For example, referring to fig. 2, an oil supply channel 31 and a plurality of (e.g., 6) oil supply holes 32 are formed in the first shaft body 30, the oil supply channel 31 is disposed along the axial direction of the first shaft body 30 and extends between the first end portion 34 and the second end portion 35, the plurality of (e.g., 6) oil supply holes 32 extend along the radial direction of the first shaft body 30, and one end of each oil supply hole 32 is communicated with the oil supply channel 31, and the other end is communicated with the gap 40; wherein, a half number (for example, 3) of the oil supply holes 32 are provided at a position corresponding to the first portion 21 of the first rotor 20, and a half number (for example, 3) of the oil supply holes 32 are provided at a position corresponding to the second portion 22 of the first rotor 20.

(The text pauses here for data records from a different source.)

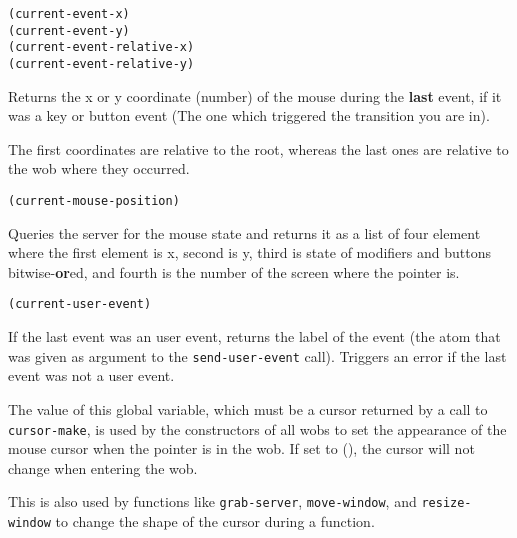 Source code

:         
{\usagefont\begin{verbatim}
(current-event-x)
(current-event-y)
(current-event-relative-x)
(current-event-relative-y)
\end{verbatim}}\usageupspace

Returns the x or y coordinate (number)  of the mouse during the {\bf last}
event, if it was a key or button event (The one which triggered the
transition you are in).

The first coordinates are relative to the root, whereas the last ones are
relative to the wob where they occurred.

        
{\usagefont\begin{verbatim}
(current-mouse-position)
\end{verbatim}}\usageupspace

Queries the server for the mouse state and returns it as a list of
four element where the first element is x, second is y, third is
state of modifiers and buttons bitwise-{\bf or}ed, and fourth
is the number of the screen where the pointer is.


{\usagefont\begin{verbatim}
(current-user-event)
\end{verbatim}}\usageupspace

If the last event was an user event, returns the label of the event (the
atom that was given as argument to the \verb"send-user-event" call).
Triggers an error if the last event was not a user event.

        

The value of this global variable, which must be a cursor returned by a call
to \verb"cursor-make", is used by the constructors of all wobs to set the
appearance of the mouse cursor when the pointer is in the wob. If set to (),
the cursor will not change when entering the wob.

This is also used by functions like \verb"grab-server", \verb"move-window",
and \verb"resize-window" to change the shape of the cursor during a function.

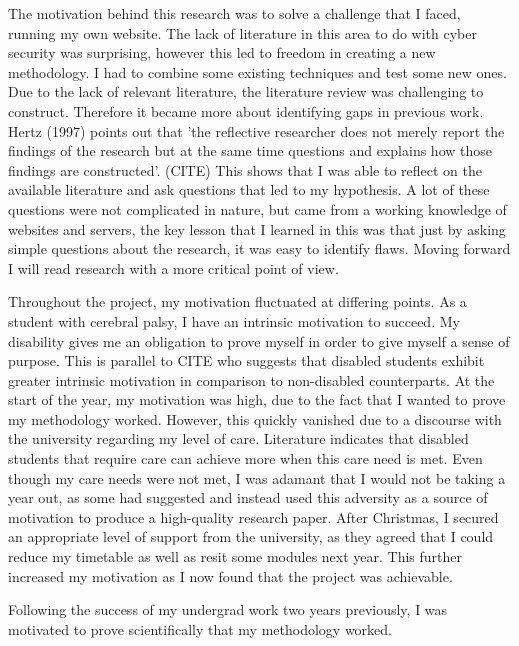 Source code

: 

The motivation behind this research was to solve a challenge that I faced, running my own website. The lack of literature in this area to do with cyber security was surprising, however this led to freedom in creating a new methodology. I had to combine some existing techniques and test some new ones. Due to the lack of relevant literature, the literature review was challenging to construct. Therefore it became more about identifying gaps in previous work. Hertz (1997) points out that 'the reflective researcher does not merely report the findings of the research but at the same time questions and explains how those findings are constructed'. (CITE) This shows that I was able to reflect on the available literature and ask questions that led to my hypothesis. A lot of these questions were not complicated in nature, but came from a working knowledge of websites and servers, the key lesson that I learned in this was that just by asking simple questions about the research, it was easy to identify flaws. Moving forward I will read research with a more critical point of view.

Throughout the project, my motivation fluctuated at differing points. As a student with cerebral palsy, I have an intrinsic motivation to succeed. My disability gives  me an obligation to prove myself in order to give myself a sense of purpose. This is parallel to CITE who suggests that disabled students exhibit greater intrinsic motivation in comparison to non-disabled counterparts. At the start of the year, my motivation was high, due to the fact that I wanted to prove my methodology worked. However, this quickly vanished due to a discourse with the university regarding my level of care. Literature indicates that disabled students that require care can achieve more when this care need is met. Even though my care needs were not met, I was adamant that I would not be taking a year out, as some had suggested and instead used this adversity as a source of motivation to produce a high-quality research paper. After Christmas, I secured an appropriate level of support from the university, as they agreed that I could reduce my timetable as well as resit some modules next year. This further increased my motivation as I now found that the project was achievable.

Following the success of my undergrad work two years previously, I was motivated to prove scientifically that my methodology worked.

Referring to fig. 2, in the present embodiment, an oil outlet 24 extending in a radial direction may be further disposed on the first rotor 20, the oil outlet 24 penetrates through a wall body of the first rotor 20, one end of the oil outlet 24 is communicated with a gap 40 between the first rotor 20 and the first shaft 30, and the other end is communicated with an outside of the first rotor 20, so that the lubricating oil may be discharged from the gap 40 between the first rotor 20 and the first shaft 30, thereby implementing the oil circulation supply, and further lubricating an outer surface of the first rotor 20.

Referring to fig. 2, in order to facilitate the oil outlet of the oil supply hole 32, the first shaft 30 may further form a groove 36 at the outlet of the oil supply hole 32, the groove 36 extends along the axial direction of the first shaft 30 and communicates with the oil supply hole 32, and the cross-sectional size of the groove 36 is larger than the size of the outlet of the oil supply hole 32. The shape of the groove 36 is preferably crescent-shaped to facilitate the outflow of the lubricant during rotation.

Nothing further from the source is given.